WHAT IS BEING ASKED —
Reproduce the records below in full and exactly, without their images.

DATA FOR THE TASK —
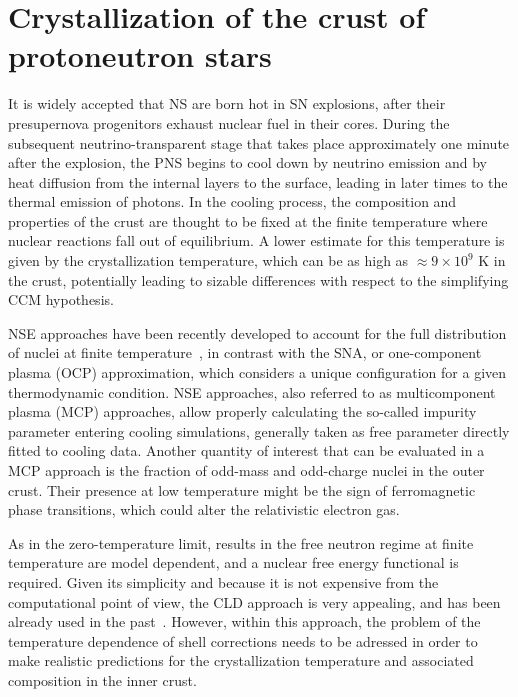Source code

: \chapter{Crystallization of the crust of protoneutron stars}

It is widely accepted that NS are born hot in SN 
explosions, after their presupernova progenitors exhaust nuclear fuel in their
cores. During the subsequent neutrino-transparent stage that takes place 
approximately one minute after the explosion, the PNS 
begins to cool down by neutrino emission and by heat diffusion from the 
internal layers to the surface, leading in later times to the thermal emission 
of photons.
In the cooling process, the composition and properties of the crust are thought 
to be fixed at the finite temperature where nuclear reactions fall out of 
equilibrium. A lower estimate for this temperature is given by the 
crystallization temperature, which can be as high as $\approx 9\times 10^9$ K
in the crust, potentially leading to sizable differences with respect to
the simplifying CCM hypothesis.

NSE approaches have been recently developed 
to account for the full distribution of nuclei at finite 
temperature~\cite{Gulminelli2015}, in contrast with the SNA, or one-component
plasma (OCP) approximation, which considers a unique 
configuration for a given thermodynamic condition. NSE approaches, also 
referred to as multicomponent plasma (MCP) approaches, allow properly 
calculating the so-called impurity parameter entering cooling simulations, 
generally taken as free parameter directly fitted to cooling data. 
Another quantity of interest that can be evaluated in a MCP approach is the 
fraction of odd-mass and odd-charge nuclei in the outer crust. Their presence 
at low temperature might be the sign of ferromagnetic phase transitions, which 
could alter the relativistic electron gas.

As in the zero-temperature limit, results in the free neutron regime at
finite temperature are model dependent, and a nuclear free energy
functional is required. Given its simplicity and because it is not expensive
from the computational point of view, the CLD approach is very appealing, and 
has been already used in the past~\cite{Gulminelli2015,Grams2018}. However,
within this approach, the problem of the temperature dependence of shell 
corrections needs to be adressed in order to make realistic predictions for the 
crystallization temperature and associated composition in the inner crust.

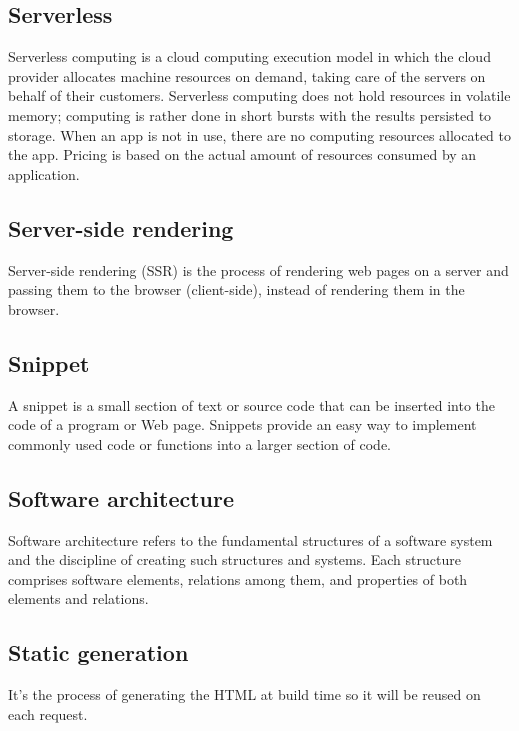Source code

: \subsection*{Serverless}
Serverless computing is a cloud computing execution model in which the cloud provider allocates machine resources on demand,
taking care of the servers on behalf of their customers. Serverless computing does not hold resources in volatile memory;
computing is rather done in short bursts with the results persisted to storage. When an app is not in use,
there are no computing resources allocated to the app. Pricing is based on the actual amount of resources consumed
by an application.
\subsection*{Server-side rendering}
Server-side rendering (SSR) is the process of rendering web pages on a server and passing them to the browser (client-side), instead of rendering them in the browser.
\subsection*{Snippet}
A snippet is a small section of text or source code that can be inserted into the code of a program or Web page. Snippets provide an easy way to implement commonly used code or functions into a larger section of code.
\subsection*{Software architecture}
Software architecture refers to the fundamental structures of a software system and the discipline of creating such structures and systems. Each structure comprises software elements, relations among them, and properties of both elements and relations.
\subsection*{Static generation}
It's the process of generating the HTML at build time so it will be reused on each request.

ANSWER TO THIS EXERCISE —
Source code

: \chapter{Crystallization of the crust of protoneutron stars}

It is widely accepted that NS are born hot in SN 
explosions, after their presupernova progenitors exhaust nuclear fuel in their
cores. During the subsequent neutrino-transparent stage that takes place 
approximately one minute after the explosion, the PNS 
begins to cool down by neutrino emission and by heat diffusion from the 
internal layers to the surface, leading in later times to the thermal emission 
of photons.
In the cooling process, the composition and properties of the crust are thought 
to be fixed at the finite temperature where nuclear reactions fall out of 
equilibrium. A lower estimate for this temperature is given by the 
crystallization temperature, which can be as high as $\approx 9\times 10^9$ K
in the crust, potentially leading to sizable differences with respect to
the simplifying CCM hypothesis.

NSE approaches have been recently developed 
to account for the full distribution of nuclei at finite 
temperature~\cite{Gulminelli2015}, in contrast with the SNA, or one-component
plasma (OCP) approximation, which considers a unique 
configuration for a given thermodynamic condition. NSE approaches, also 
referred to as multicomponent plasma (MCP) approaches, allow properly 
calculating the so-called impurity parameter entering cooling simulations, 
generally taken as free parameter directly fitted to cooling data. 
Another quantity of interest that can be evaluated in a MCP approach is the 
fraction of odd-mass and odd-charge nuclei in the outer crust. Their presence 
at low temperature might be the sign of ferromagnetic phase transitions, which 
could alter the relativistic electron gas.

As in the zero-temperature limit, results in the free neutron regime at
finite temperature are model dependent, and a nuclear free energy
functional is required. Given its simplicity and because it is not expensive
from the computational point of view, the CLD approach is very appealing, and 
has been already used in the past~\cite{Gulminelli2015,Grams2018}. However,
within this approach, the problem of the temperature dependence of shell 
corrections needs to be adressed in order to make realistic predictions for the 
crystallization temperature and associated composition in the inner crust.

Source code

: \subsection*{Serverless}
Serverless computing is a cloud computing execution model in which the cloud provider allocates machine resources on demand,
taking care of the servers on behalf of their customers. Serverless computing does not hold resources in volatile memory;
computing is rather done in short bursts with the results persisted to storage. When an app is not in use,
there are no computing resources allocated to the app. Pricing is based on the actual amount of resources consumed
by an application.
\subsection*{Server-side rendering}
Server-side rendering (SSR) is the process of rendering web pages on a server and passing them to the browser (client-side), instead of rendering them in the browser.
\subsection*{Snippet}
A snippet is a small section of text or source code that can be inserted into the code of a program or Web page. Snippets provide an easy way to implement commonly used code or functions into a larger section of code.
\subsection*{Software architecture}
Software architecture refers to the fundamental structures of a software system and the discipline of creating such structures and systems. Each structure comprises software elements, relations among them, and properties of both elements and relations.
\subsection*{Static generation}
It's the process of generating the HTML at build time so it will be reused on each request.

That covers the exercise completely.